There's also a 5 dimensional one and links to all kinds of crazy.

Interestingly, solving higher dimensional cubes isn't more difficult from an
algorithm view. Understanding what you're looking at might be a different
story!

There used to be a solution online called the "Ultimate solution", the web
page I got it from is now sadly defunct. It showed you how to solve the cube
with only two moves. The first was a simple commutator, of form FRF'R' and
showed how you can use just this one move to get all the edges in place.

If you then place two of these moves together with a similar structure, you
get a move that cycles corners. This is of the form (X)U(X')U', where X is an
edge commutator like FRF' (example (FRF')D(F'R'F)D'). This one move properly
applied will move 3 corners without disrupting edges.

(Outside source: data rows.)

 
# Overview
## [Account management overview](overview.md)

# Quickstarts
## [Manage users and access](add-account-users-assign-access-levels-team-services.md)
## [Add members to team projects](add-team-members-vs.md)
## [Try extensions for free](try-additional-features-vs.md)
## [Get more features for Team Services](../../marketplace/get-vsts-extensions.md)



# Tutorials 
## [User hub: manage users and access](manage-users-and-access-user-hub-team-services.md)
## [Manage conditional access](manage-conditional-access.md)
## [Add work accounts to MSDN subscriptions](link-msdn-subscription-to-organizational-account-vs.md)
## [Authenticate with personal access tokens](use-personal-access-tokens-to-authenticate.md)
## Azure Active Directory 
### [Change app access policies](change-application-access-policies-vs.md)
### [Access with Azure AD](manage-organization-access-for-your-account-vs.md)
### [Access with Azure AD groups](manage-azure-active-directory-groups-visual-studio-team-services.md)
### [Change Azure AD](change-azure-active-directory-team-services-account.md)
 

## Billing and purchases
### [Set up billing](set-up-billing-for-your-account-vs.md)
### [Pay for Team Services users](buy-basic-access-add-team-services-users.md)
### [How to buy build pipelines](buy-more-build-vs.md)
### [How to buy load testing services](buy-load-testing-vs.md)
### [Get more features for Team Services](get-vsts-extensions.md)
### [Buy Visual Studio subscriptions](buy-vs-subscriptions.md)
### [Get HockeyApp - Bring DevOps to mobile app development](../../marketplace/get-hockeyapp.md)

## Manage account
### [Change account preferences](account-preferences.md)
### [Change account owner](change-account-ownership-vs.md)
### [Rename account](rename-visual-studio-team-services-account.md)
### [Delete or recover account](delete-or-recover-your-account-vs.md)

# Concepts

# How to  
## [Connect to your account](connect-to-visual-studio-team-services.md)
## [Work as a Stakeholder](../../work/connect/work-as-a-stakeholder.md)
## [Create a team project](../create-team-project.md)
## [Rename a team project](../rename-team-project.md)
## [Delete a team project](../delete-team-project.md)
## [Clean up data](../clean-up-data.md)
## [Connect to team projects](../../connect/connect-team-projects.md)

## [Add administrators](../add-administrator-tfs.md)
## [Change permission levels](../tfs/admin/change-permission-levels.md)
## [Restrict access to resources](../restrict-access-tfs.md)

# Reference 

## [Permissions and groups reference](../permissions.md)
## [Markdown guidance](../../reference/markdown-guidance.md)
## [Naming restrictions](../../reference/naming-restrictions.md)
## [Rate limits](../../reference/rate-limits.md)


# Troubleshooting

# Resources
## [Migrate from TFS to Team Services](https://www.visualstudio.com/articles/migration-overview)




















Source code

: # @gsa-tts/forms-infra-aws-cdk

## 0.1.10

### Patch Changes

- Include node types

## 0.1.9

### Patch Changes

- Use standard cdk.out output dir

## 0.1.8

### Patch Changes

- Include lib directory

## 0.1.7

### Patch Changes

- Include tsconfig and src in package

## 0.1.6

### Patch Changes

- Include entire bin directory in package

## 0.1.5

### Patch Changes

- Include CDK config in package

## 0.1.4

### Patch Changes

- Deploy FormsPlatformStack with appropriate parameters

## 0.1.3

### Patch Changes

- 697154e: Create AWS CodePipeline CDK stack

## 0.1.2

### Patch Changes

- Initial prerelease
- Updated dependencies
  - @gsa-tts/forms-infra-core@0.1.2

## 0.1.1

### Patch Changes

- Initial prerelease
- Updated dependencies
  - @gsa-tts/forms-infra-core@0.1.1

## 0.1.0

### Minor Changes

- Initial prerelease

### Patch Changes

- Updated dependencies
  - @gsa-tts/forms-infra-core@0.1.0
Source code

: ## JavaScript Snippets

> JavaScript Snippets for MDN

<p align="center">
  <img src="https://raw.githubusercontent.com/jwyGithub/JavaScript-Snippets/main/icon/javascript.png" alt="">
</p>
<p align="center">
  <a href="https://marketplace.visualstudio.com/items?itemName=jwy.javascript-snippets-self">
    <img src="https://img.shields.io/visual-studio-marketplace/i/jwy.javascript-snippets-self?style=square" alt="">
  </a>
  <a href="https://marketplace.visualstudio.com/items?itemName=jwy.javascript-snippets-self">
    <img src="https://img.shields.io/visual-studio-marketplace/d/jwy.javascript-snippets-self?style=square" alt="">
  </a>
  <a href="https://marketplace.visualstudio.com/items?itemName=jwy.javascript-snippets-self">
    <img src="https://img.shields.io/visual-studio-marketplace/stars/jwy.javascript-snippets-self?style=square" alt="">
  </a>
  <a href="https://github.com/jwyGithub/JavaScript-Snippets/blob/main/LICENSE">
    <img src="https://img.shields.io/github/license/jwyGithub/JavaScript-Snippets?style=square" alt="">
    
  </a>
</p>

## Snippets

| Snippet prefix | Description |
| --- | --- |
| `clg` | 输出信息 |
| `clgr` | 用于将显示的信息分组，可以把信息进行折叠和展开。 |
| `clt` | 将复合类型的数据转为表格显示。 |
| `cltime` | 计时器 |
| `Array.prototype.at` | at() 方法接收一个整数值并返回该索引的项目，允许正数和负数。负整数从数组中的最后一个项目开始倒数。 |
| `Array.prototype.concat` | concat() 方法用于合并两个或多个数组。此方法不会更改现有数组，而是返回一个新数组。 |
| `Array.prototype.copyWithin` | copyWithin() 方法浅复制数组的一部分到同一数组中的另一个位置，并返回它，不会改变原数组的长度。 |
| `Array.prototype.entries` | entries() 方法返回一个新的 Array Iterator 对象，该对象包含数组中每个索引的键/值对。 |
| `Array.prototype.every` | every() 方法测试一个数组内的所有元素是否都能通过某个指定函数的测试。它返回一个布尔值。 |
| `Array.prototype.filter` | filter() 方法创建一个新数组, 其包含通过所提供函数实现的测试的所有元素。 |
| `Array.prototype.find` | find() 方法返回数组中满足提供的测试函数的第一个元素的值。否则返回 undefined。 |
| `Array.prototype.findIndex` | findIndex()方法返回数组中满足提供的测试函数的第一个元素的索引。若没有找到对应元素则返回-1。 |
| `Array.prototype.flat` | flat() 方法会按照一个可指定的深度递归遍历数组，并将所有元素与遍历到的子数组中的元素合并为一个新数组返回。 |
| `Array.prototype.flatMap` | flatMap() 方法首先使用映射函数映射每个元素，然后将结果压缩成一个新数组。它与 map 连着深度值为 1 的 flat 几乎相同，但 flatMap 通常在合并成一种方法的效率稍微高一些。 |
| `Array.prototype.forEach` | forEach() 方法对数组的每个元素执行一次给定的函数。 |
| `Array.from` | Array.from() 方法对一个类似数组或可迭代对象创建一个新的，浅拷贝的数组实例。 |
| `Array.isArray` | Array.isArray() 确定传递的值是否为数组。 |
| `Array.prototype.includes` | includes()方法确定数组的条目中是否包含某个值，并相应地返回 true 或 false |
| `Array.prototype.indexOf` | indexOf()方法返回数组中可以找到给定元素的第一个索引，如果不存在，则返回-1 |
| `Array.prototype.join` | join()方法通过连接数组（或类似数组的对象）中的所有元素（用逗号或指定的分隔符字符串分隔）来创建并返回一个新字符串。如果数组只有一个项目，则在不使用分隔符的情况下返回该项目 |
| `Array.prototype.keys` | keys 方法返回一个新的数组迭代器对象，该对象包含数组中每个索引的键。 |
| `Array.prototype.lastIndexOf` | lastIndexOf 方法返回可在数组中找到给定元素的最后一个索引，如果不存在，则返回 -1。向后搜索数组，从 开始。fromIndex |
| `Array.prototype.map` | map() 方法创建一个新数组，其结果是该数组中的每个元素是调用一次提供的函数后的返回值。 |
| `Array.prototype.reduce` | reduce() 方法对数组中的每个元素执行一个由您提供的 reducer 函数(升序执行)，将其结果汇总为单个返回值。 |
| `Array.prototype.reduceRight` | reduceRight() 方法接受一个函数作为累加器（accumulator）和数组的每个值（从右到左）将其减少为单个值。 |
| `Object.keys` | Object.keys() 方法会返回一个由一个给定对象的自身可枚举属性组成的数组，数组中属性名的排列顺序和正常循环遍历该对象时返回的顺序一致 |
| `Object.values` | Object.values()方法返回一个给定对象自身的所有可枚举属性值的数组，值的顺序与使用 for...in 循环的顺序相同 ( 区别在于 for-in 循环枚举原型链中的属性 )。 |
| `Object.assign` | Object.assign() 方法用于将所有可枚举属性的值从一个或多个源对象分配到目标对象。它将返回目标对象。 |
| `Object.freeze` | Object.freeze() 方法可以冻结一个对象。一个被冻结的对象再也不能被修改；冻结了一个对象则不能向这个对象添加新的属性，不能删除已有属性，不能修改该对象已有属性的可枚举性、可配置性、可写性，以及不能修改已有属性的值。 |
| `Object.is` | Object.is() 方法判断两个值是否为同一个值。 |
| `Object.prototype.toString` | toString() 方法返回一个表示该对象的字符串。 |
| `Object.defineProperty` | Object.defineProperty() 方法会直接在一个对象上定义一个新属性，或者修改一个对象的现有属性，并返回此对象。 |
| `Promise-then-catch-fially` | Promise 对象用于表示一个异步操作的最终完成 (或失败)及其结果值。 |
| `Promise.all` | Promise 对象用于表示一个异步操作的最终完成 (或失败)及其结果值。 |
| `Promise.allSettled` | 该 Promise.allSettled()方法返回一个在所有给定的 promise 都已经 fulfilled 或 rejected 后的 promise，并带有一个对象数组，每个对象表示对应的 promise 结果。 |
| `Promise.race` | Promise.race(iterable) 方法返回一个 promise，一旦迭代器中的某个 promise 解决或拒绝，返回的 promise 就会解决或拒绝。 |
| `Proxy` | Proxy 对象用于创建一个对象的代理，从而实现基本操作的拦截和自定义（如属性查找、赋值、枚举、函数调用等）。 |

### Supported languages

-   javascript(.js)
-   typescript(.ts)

So, the trick to the fourth dimension is to learn a move on the order
(C)W(C')W', where C is the inner part (no final move) of the corner commuter
above. And so it goes, each dimension only requiring one more move in the same
fashion.

Of course, figuring out exactly how to make that move with the interface is
the hard part. And the fun.

------
b0z0
I was looking forward to a mathematical proof of how symmetrical cases can be
solved, but I was surprised to find that they basically brute-forced it with a
computer. I'd learned about how much controversy that approach generated with
the Four Color Theorem, but I'm impressed with how much proofs have moved
forward since then.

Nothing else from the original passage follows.